* [What this task involves]
Look for "time" in each line of the records, and copy the lines that have it.

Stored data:
*** Begin section ***

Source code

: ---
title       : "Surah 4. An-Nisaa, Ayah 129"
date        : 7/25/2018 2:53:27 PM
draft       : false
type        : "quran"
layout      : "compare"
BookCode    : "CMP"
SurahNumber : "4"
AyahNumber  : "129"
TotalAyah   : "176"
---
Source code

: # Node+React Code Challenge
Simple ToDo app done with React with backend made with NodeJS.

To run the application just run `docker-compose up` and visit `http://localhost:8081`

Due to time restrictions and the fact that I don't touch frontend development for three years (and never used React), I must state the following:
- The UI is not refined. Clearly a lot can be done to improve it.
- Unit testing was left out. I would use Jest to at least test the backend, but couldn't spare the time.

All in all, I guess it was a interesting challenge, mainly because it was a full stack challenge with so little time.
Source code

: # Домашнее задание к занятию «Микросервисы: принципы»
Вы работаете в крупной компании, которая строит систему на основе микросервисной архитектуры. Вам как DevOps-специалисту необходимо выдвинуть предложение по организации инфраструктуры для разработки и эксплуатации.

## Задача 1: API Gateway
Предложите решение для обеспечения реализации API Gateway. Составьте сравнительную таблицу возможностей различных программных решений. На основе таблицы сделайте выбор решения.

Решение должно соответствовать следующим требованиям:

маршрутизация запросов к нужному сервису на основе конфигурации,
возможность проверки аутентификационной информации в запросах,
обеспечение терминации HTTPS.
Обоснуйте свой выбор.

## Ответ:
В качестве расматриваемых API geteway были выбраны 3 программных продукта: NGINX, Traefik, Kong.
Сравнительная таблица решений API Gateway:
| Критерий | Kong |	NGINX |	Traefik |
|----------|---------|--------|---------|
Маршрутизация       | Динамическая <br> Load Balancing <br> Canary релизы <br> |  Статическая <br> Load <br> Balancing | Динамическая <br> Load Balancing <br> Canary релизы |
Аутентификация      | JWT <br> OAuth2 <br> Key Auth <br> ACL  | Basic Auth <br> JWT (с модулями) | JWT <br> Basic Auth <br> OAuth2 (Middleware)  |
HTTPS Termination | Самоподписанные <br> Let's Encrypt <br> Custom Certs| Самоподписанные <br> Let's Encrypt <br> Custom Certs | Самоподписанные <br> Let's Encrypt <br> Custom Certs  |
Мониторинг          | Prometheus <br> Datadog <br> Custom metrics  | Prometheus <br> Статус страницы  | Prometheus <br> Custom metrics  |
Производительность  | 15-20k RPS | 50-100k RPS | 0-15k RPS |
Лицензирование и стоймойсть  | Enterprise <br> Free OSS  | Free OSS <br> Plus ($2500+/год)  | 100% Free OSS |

*** End section ***

* [Response]
Due to time restrictions and the fact that I don't touch frontend development for three years (and never used React), I must state the following:
- Unit testing was left out. I would use Jest to at least test the backend, but couldn't spare the time.
All in all, I guess it was a interesting challenge, mainly because it was a full stack challenge with so little time.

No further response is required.